WHAT IS BEING ASKED — Word for word, restate the data that follows, omitting the images.

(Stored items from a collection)

-- Opening Marker --

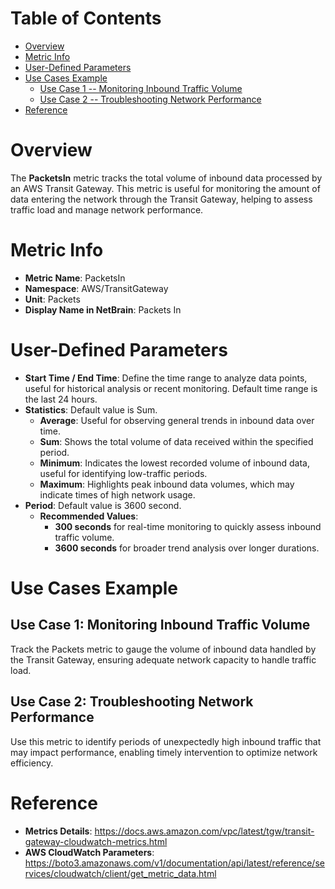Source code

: # Table of Contents
- [Overview](#overview)
- [Metric Info](#metric-info)
- [User-Defined Parameters](#user-defined-parameters)
- [Use Cases Example](#example)
    - [Use Case 1 -- Monitoring Inbound Traffic Volume](#example-1) 
    - [Use Case 2 -- Troubleshooting Network Performance](#example-2)
- [Reference](#reference)

# Overview <a name="overview"></a>
The <b>PacketsIn</b> metric tracks the total volume of inbound data processed by an AWS Transit Gateway. This metric is useful for monitoring the amount of data entering the network through the Transit Gateway, helping to assess traffic load and manage network performance.



# Metric Info <a name="metric-info"></a>
* <b>Metric Name</b>: PacketsIn
* <b>Namespace</b>: AWS/TransitGateway
* <b>Unit</b>: Packets
* <b>Display Name in NetBrain</b>: Packets In

# User-Defined Parameters <a name="user-defined-parameters"></a>
* <b>Start Time / End Time</b>: Define the time range to analyze data points, useful for historical analysis or recent monitoring. Default time range is the last 24 hours.
* <b>Statistics</b>: Default value is Sum.
  * <b>Average</b>: Useful for observing general trends in inbound data over time.
  * <b>Sum</b>: Shows the total volume of data received within the specified period.
  * <b>Minimum</b>: Indicates the lowest recorded volume of inbound data, useful for identifying low-traffic periods.
  * <b>Maximum</b>: Highlights peak inbound data volumes, which may indicate times of high network usage.
* <b>Period</b>: Default value is 3600 second.
  * <b>Recommended Values</b>:
    * <b>300 seconds</b> for real-time monitoring to quickly assess inbound traffic volume.
    * <b>3600 seconds</b> for broader trend analysis over longer durations.

# Use Cases Example <a name="example"></a>
## Use Case 1: Monitoring Inbound Traffic Volume <a name="example-1"></a>
Track the Packets metric to gauge the volume of inbound data handled by the Transit Gateway, ensuring adequate network capacity to handle traffic load.

## Use Case 2: Troubleshooting Network Performance <a name="example-2"></a>
Use this metric to identify periods of unexpectedly high inbound traffic that may impact performance, enabling timely intervention to optimize network efficiency.


# Reference <a name="reference"></a>
* <b>Metrics Details</b>: https://docs.aws.amazon.com/vpc/latest/tgw/transit-gateway-cloudwatch-metrics.html
* <b>AWS CloudWatch Parameters</b>: https://boto3.amazonaws.com/v1/documentation/api/latest/reference/services/cloudwatch/client/get_metric_data.html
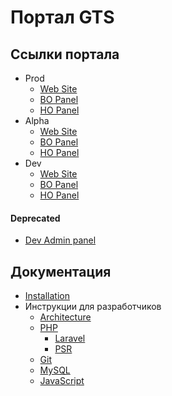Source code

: # Портал GTS

## Ссылки портала

- Prod
    - [Web Site](http://www.gotostans.com/)
    - [BO Panel](http://admin.gotostans.com)
    - [HO Panel](http://hotel.gotostans.com)
- Alpha
    - [Web Site](http://alpha-www.gotostans.com)
    - [BO Panel](http://alpha-admin.gotostans.com)
    - [HO Panel](http://alpha-hotel.gotostans.com)
- Dev
    - [Web Site](http://dev-www.gotostans.com)
    - [BO Panel](http://dev-admin.gotostans.com)
    - [HO Panel](http://dev-hotel.gotostans.com)

#### Deprecated

- [Dev Admin panel](http://bspems.qcthmb.gotostans.com/)

## Документация

- [Installation](docs/setup.md)
- Инструкции для разработчиков
    - [Architecture](docs/conventions/architecture.md)
    - [PHP](docs/conventions/php.md)
        - [Laravel](docs/conventions/laravel.md)
        - [PSR](docs/conventions/psr.md)
    - [Git](docs/conventions/git.md)
    - [MySQL](docs/conventions/mysql.md)
    - [JavaScript](docs/conventions/js.md)
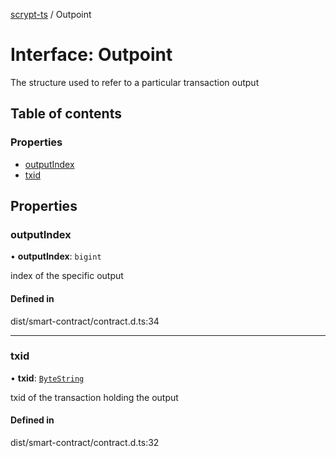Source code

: [scrypt-ts](../README.md) / Outpoint

# Interface: Outpoint

The structure used to refer to a particular transaction output

## Table of contents

### Properties

- [outputIndex](Outpoint.md#outputindex)
- [txid](Outpoint.md#txid)

## Properties

### outputIndex

• **outputIndex**: `bigint`

index of the specific output

#### Defined in

dist/smart-contract/contract.d.ts:34

___

### txid

• **txid**: [`ByteString`](../README.md#bytestring)

txid of the transaction holding the output

#### Defined in

dist/smart-contract/contract.d.ts:32
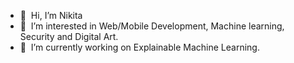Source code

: - 👋 &nbsp;Hi, I’m Nikita
- 👀 &nbsp;I’m interested in Web/Mobile Development, Machine learning, Security and Digital Art.
- 🌱 &nbsp;I’m currently working on Explainable Machine Learning.
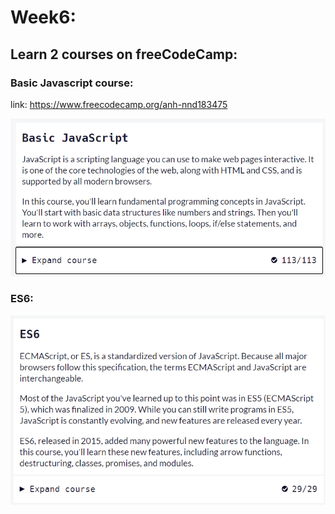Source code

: # Week6:
## Learn 2 courses on freeCodeCamp:
### Basic Javascript course:
link: https://www.freecodecamp.org/anh-nnd183475


![plot](./Image/JScourse.png)

### ES6:
![plot](./Image/ES6course.png)
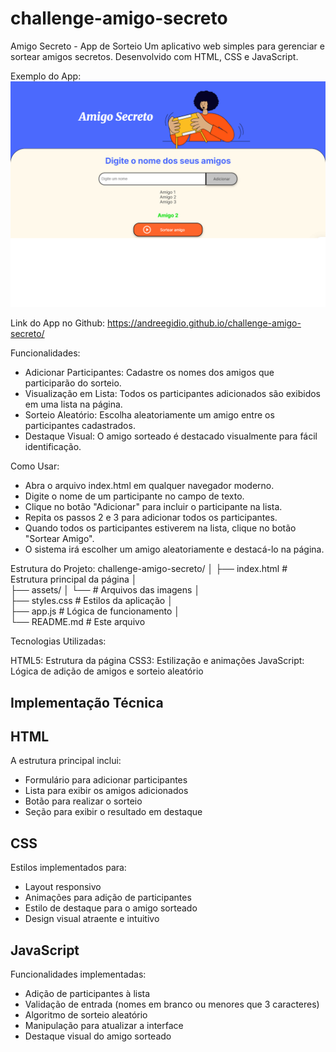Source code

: # challenge-amigo-secreto
Amigo Secreto - App de Sorteio
Um aplicativo web simples para gerenciar e sortear amigos secretos. Desenvolvido com HTML, CSS e JavaScript.

Exemplo do App:
![Screenshot do App](assets/screenshot.png)

Link do App no Github: https://andreegidio.github.io/challenge-amigo-secreto/

Funcionalidades:

- Adicionar Participantes: Cadastre os nomes dos amigos que participarão do sorteio.
- Visualização em Lista: Todos os participantes adicionados são exibidos em uma lista na página.
- Sorteio Aleatório: Escolha aleatoriamente um amigo entre os participantes cadastrados.
- Destaque Visual: O amigo sorteado é destacado visualmente para fácil identificação.

Como Usar:

- Abra o arquivo index.html em qualquer navegador moderno.
- Digite o nome de um participante no campo de texto.
- Clique no botão "Adicionar" para incluir o participante na lista.
- Repita os passos 2 e 3 para adicionar todos os participantes.
- Quando todos os participantes estiverem na lista, clique no botão "Sortear Amigo".
- O sistema irá escolher um amigo aleatoriamente e destacá-lo na página.

Estrutura do Projeto:
 challenge-amigo-secreto/
│
├── index.html          # Estrutura principal da página
│   
├── assets/
│   └──                 # Arquivos das imagens
│   
├── styles.css          # Estilos da aplicação
│   
├── app.js              # Lógica de funcionamento
│   
└── README.md           # Este arquivo

Tecnologias Utilizadas:

HTML5: Estrutura da página
CSS3: Estilização e animações
JavaScript: Lógica de adição de amigos e sorteio aleatório

Implementação Técnica
---------------------
HTML
----
A estrutura principal inclui:
- Formulário para adicionar participantes
- Lista para exibir os amigos adicionados
- Botão para realizar o sorteio
- Seção para exibir o resultado em destaque

CSS
---
Estilos implementados para:
- Layout responsivo
- Animações para adição de participantes
- Estilo de destaque para o amigo sorteado
- Design visual atraente e intuitivo

JavaScript
----------
Funcionalidades implementadas:
- Adição de participantes à lista
- Validação de entrada (nomes em branco ou menores que 3 caracteres)
- Algoritmo de sorteio aleatório
- Manipulação para atualizar a interface
- Destaque visual do amigo sorteado

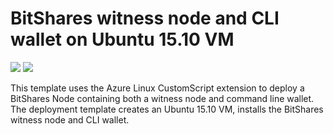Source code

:# BitShares witness node and CLI wallet on Ubuntu 15.10 VM

<a href="https://portal.azure.com/#create/Microsoft.Template/uri/https%3A%2F%2Fraw.githubusercontent.com%2Fryanrfox%2Fazure-quickstart-templates%2Fdev%2Fbitshares-ubuntu-vm%2Fazuredeploy.json" target="_blank"><img src="http://azuredeploy.net/deploybutton.png"/></a>
<a href="http://armviz.io/#/?load=https%3A%2F%2Fraw.githubusercontent.com%2Fryanrfox%2Fazure-quickstart-templates%2Fdev%2Fbitshares-ubuntu-vm%2Fazuredeploy.json" target="_blank">
    <img src="http://armviz.io/visualizebutton.png"/>
</a>

This template uses the Azure Linux CustomScript extension to deploy a BitShares Node containing both a witness node and command line wallet.  The deployment template creates an Ubuntu 15.10 VM, installs the BitShares witness node and CLI wallet.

-- Closing Marker --

EXPECTED OUTPUT —
Source code

: # Table of Contents
- [Overview](#overview)
- [Metric Info](#metric-info)
- [User-Defined Parameters](#user-defined-parameters)
- [Use Cases Example](#example)
    - [Use Case 1 -- Monitoring Inbound Traffic Volume](#example-1) 
    - [Use Case 2 -- Troubleshooting Network Performance](#example-2)
- [Reference](#reference)

# Overview <a name="overview"></a>
The <b>PacketsIn</b> metric tracks the total volume of inbound data processed by an AWS Transit Gateway. This metric is useful for monitoring the amount of data entering the network through the Transit Gateway, helping to assess traffic load and manage network performance.



# Metric Info <a name="metric-info"></a>
* <b>Metric Name</b>: PacketsIn
* <b>Namespace</b>: AWS/TransitGateway
* <b>Unit</b>: Packets
* <b>Display Name in NetBrain</b>: Packets In

# User-Defined Parameters <a name="user-defined-parameters"></a>
* <b>Start Time / End Time</b>: Define the time range to analyze data points, useful for historical analysis or recent monitoring. Default time range is the last 24 hours.
* <b>Statistics</b>: Default value is Sum.
  * <b>Average</b>: Useful for observing general trends in inbound data over time.
  * <b>Sum</b>: Shows the total volume of data received within the specified period.
  * <b>Minimum</b>: Indicates the lowest recorded volume of inbound data, useful for identifying low-traffic periods.
  * <b>Maximum</b>: Highlights peak inbound data volumes, which may indicate times of high network usage.
* <b>Period</b>: Default value is 3600 second.
  * <b>Recommended Values</b>:
    * <b>300 seconds</b> for real-time monitoring to quickly assess inbound traffic volume.
    * <b>3600 seconds</b> for broader trend analysis over longer durations.

# Use Cases Example <a name="example"></a>
## Use Case 1: Monitoring Inbound Traffic Volume <a name="example-1"></a>
Track the Packets metric to gauge the volume of inbound data handled by the Transit Gateway, ensuring adequate network capacity to handle traffic load.

## Use Case 2: Troubleshooting Network Performance <a name="example-2"></a>
Use this metric to identify periods of unexpectedly high inbound traffic that may impact performance, enabling timely intervention to optimize network efficiency.


# Reference <a name="reference"></a>
* <b>Metrics Details</b>: https://docs.aws.amazon.com/vpc/latest/tgw/transit-gateway-cloudwatch-metrics.html
* <b>AWS CloudWatch Parameters</b>: https://boto3.amazonaws.com/v1/documentation/api/latest/reference/services/cloudwatch/client/get_metric_data.html
Source code

: # Портал GTS

## Ссылки портала

- Prod
    - [Web Site](http://www.gotostans.com/)
    - [BO Panel](http://admin.gotostans.com)
    - [HO Panel](http://hotel.gotostans.com)
- Alpha
    - [Web Site](http://alpha-www.gotostans.com)
    - [BO Panel](http://alpha-admin.gotostans.com)
    - [HO Panel](http://alpha-hotel.gotostans.com)
- Dev
    - [Web Site](http://dev-www.gotostans.com)
    - [BO Panel](http://dev-admin.gotostans.com)
    - [HO Panel](http://dev-hotel.gotostans.com)

#### Deprecated

- [Dev Admin panel](http://bspems.qcthmb.gotostans.com/)

## Документация

- [Installation](docs/setup.md)
- Инструкции для разработчиков
    - [Architecture](docs/conventions/architecture.md)
    - [PHP](docs/conventions/php.md)
        - [Laravel](docs/conventions/laravel.md)
        - [PSR](docs/conventions/psr.md)
    - [Git](docs/conventions/git.md)
    - [MySQL](docs/conventions/mysql.md)
    - [JavaScript](docs/conventions/js.md)
Source code

: [scrypt-ts](../README.md) / Outpoint

# Interface: Outpoint

The structure used to refer to a particular transaction output

## Table of contents

### Properties

- [outputIndex](Outpoint.md#outputindex)
- [txid](Outpoint.md#txid)

## Properties

### outputIndex

• **outputIndex**: `bigint`

index of the specific output

#### Defined in

dist/smart-contract/contract.d.ts:34

___

### txid

• **txid**: [`ByteString`](../README.md#bytestring)

txid of the transaction holding the output

#### Defined in

dist/smart-contract/contract.d.ts:32
Source code

: - 👋 &nbsp;Hi, I’m Nikita
- 👀 &nbsp;I’m interested in Web/Mobile Development, Machine learning, Security and Digital Art.
- 🌱 &nbsp;I’m currently working on Explainable Machine Learning.
Source code

: # Week6:
## Learn 2 courses on freeCodeCamp:
### Basic Javascript course:
link: https://www.freecodecamp.org/anh-nnd183475


![plot](./Image/JScourse.png)

### ES6:
![plot](./Image/ES6course.png)
Source code

: # challenge-amigo-secreto
Amigo Secreto - App de Sorteio
Um aplicativo web simples para gerenciar e sortear amigos secretos. Desenvolvido com HTML, CSS e JavaScript.

Exemplo do App:
![Screenshot do App](assets/screenshot.png)

Link do App no Github: https://andreegidio.github.io/challenge-amigo-secreto/

Funcionalidades:

- Adicionar Participantes: Cadastre os nomes dos amigos que participarão do sorteio.
- Visualização em Lista: Todos os participantes adicionados são exibidos em uma lista na página.
- Sorteio Aleatório: Escolha aleatoriamente um amigo entre os participantes cadastrados.
- Destaque Visual: O amigo sorteado é destacado visualmente para fácil identificação.

Como Usar:

- Abra o arquivo index.html em qualquer navegador moderno.
- Digite o nome de um participante no campo de texto.
- Clique no botão "Adicionar" para incluir o participante na lista.
- Repita os passos 2 e 3 para adicionar todos os participantes.
- Quando todos os participantes estiverem na lista, clique no botão "Sortear Amigo".
- O sistema irá escolher um amigo aleatoriamente e destacá-lo na página.

Estrutura do Projeto:
 challenge-amigo-secreto/
│
├── index.html          # Estrutura principal da página
│   
├── assets/
│   └──                 # Arquivos das imagens
│   
├── styles.css          # Estilos da aplicação
│   
├── app.js              # Lógica de funcionamento
│   
└── README.md           # Este arquivo

Tecnologias Utilizadas:

HTML5: Estrutura da página
CSS3: Estilização e animações
JavaScript: Lógica de adição de amigos e sorteio aleatório

Implementação Técnica
---------------------
HTML
----
A estrutura principal inclui:
- Formulário para adicionar participantes
- Lista para exibir os amigos adicionados
- Botão para realizar o sorteio
- Seção para exibir o resultado em destaque

CSS
---
Estilos implementados para:
- Layout responsivo
- Animações para adição de participantes
- Estilo de destaque para o amigo sorteado
- Design visual atraente e intuitivo

JavaScript
----------
Funcionalidades implementadas:
- Adição de participantes à lista
- Validação de entrada (nomes em branco ou menores que 3 caracteres)
- Algoritmo de sorteio aleatório
- Manipulação para atualizar a interface
- Destaque visual do amigo sorteado

Source code

:# BitShares witness node and CLI wallet on Ubuntu 15.10 VM

<a href="https://portal.azure.com/#create/Microsoft.Template/uri/https%3A%2F%2Fraw.githubusercontent.com%2Fryanrfox%2Fazure-quickstart-templates%2Fdev%2Fbitshares-ubuntu-vm%2Fazuredeploy.json" target="_blank"><img src="http://azuredeploy.net/deploybutton.png"/></a>
<a href="http://armviz.io/#/?load=https%3A%2F%2Fraw.githubusercontent.com%2Fryanrfox%2Fazure-quickstart-templates%2Fdev%2Fbitshares-ubuntu-vm%2Fazuredeploy.json" target="_blank">
    <img src="http://armviz.io/visualizebutton.png"/>
</a>

This template uses the Azure Linux CustomScript extension to deploy a BitShares Node containing both a witness node and command line wallet.  The deployment template creates an Ubuntu 15.10 VM, installs the BitShares witness node and CLI wallet.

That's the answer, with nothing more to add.